Elon Musk’s half-baked robot is a clumsy first step

Some robot experts who watched saw a project that seemed to be getting underway quickly. “There’s nothing fundamentally groundbreaking, but they’re doing cool stuff,” said Stefanie Tellex, an assistant professor at Brown University.

Henrik Christensenwho researches robotics and AI at UC Davis, calls Tesla’s native hominid “a good first design,” but adds that the company has shown no evidence that it can perform basic navigation, grasping or manipulation. Jessy Grizzle, a professor at the University of Michigan robotics lab who works on robots with legs, said Tesla’s project, while still early, appeared to be making good progress. “It’s incredible to go from a man in a suit to real hardware in 13 months,” he says.

Grizzle says Tesla’s experience and expertise in car making in areas such as batteries and electric motors could help advance robotic hardware. Musk claimed at the event that the robot would eventually cost about $20,000 — an astonishing amount given the project’s ambition and significantly cheaper than any Tesla vehicle — but offered no timetable for its launch.
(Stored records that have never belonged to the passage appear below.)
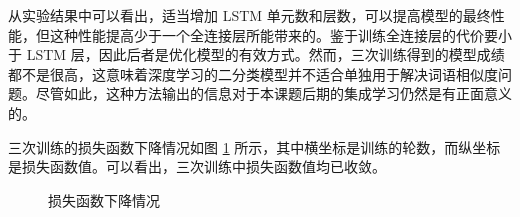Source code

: 从实验结果中可以看出，适当增加 LSTM 单元数和层数，可以提高模型的最终性能，但这种性能提高少于一个全连接层所能带来的。鉴于训练全连接层的代价要小于 LSTM 层，因此后者是优化模型的有效方式。然而，三次训练得到的模型成绩都不是很高，这意味着深度学习的二分类模型并不适合单独用于解决词语相似度问题。尽管如此，这种方法输出的信息对于本课题后期的集成学习仍然是有正面意义的。

三次训练的损失函数下降情况如图 \ref{f:classifer loss} 所示，其中横坐标是训练的轮数，而纵坐标是损失函数值。可以看出，三次训练中损失函数值均已收敛。

\begin{figure}[h]
	\centering
	\caption{损失函数下降情况}
	\label{f:classifer loss}
	\vspace{-1em}
\end{figure}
Musk was also vague about who his customers would be, or what use Tesla might find for a humanoid in its own operations. A robot capable of advanced manipulation may be important for: productiontaking over parts of the car industry that are not automated, such as running wires through a dashboard or working carefully with flexible plastic parts.
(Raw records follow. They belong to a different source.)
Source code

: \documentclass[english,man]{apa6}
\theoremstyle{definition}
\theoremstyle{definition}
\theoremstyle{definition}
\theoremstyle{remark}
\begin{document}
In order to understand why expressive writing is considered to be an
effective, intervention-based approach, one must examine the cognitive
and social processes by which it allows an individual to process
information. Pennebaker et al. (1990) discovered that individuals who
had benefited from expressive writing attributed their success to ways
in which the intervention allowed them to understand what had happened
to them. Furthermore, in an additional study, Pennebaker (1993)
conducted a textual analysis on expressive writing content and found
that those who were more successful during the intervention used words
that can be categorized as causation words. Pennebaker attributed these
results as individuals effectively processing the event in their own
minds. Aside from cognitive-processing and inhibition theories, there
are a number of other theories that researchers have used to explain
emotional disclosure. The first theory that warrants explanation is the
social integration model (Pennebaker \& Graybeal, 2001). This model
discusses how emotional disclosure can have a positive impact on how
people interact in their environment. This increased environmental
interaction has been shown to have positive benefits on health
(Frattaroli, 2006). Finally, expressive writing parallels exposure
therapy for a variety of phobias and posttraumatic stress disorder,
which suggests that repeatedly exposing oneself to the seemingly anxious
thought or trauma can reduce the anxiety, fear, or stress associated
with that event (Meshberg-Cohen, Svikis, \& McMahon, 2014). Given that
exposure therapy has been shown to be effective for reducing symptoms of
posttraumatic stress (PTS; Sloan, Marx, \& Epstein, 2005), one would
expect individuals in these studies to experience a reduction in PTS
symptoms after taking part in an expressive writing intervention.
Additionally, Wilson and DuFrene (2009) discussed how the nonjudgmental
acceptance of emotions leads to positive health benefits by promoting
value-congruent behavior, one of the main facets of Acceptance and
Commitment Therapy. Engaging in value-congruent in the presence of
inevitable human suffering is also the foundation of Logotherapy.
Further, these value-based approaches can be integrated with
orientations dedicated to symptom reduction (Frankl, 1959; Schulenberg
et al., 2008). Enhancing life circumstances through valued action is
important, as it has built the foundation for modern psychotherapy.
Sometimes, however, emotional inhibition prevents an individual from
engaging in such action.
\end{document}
In an industry where profits are wafer thin and other companies offer electric vehicles competing with Tesla’s, any manufacturing lead could be crucial. But companies have been trying to automate these tasks for years without much success. And a four-limbed design might not make much sense for such applications. Alexander Kernbaum, interim director of SRI Robotics, a research institute that has previously developed a humanoid robot, says that only in very complex environments do robots really feel like walking on their feet. “A focus on legs is more of an indication that they want to capture people’s imaginations rather than solve real-world problems,” he says.
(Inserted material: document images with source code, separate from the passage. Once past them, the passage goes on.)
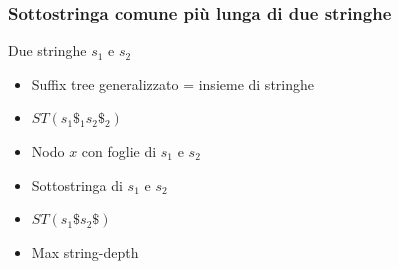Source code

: \begin{frame}[fragile]
\begin{columns}
\begin{column}{0.5\textwidth}
\begin{center}
\end{center}
\end{column}
\end{columns}
\end{frame}

\begin{frame}[fragile]
\frametitle{Sottostringa comune più lunga di due stringhe}
\begin{block}{Due stringhe $s_{1}$ e $s_{2}$}
\begin{itemize}[<+->]
\item
Suffix tree generalizzato = insieme di stringhe
\item
$ST(s_{1}\$_{1}s_{2}\$_{2})$
\item
Nodo $x$ con foglie di $s_{1}$ e $s_{2}$
\item
Sottostringa di $s_{1}$ e $s_{2}$
\item
$ST(s_{1}\$s_{2}\$)$
\item
Max string-depth
\end{itemize}
\end{block}
\end{frame}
Grizzle and Christens both say they will watch future Tesla demonstrations for signs of progress, especially for evidence of the robot’s manipulation skills. Staying balanced on two legs while lifting and moving an object is natural for humans, but a challenge to engineer in machines. “If you don’t know the mass of an object, you need to stabilize your body plus everything you’re holding while carrying and moving it,” Grizzle says.

Wise will be watching too, and despite being unimpressed thus far, hopes the project doesn’t flop like Google’s ill-fated robot company. acquiring spree in 2013, which dragged many researchers into projects that never saw the light of day. The search giant’s splurge included two companies working on humanoids: Boston Dynamics, which sold it in 2017, and Schaft, which closed it in 2018. realize that robotics is difficult,” says Wise.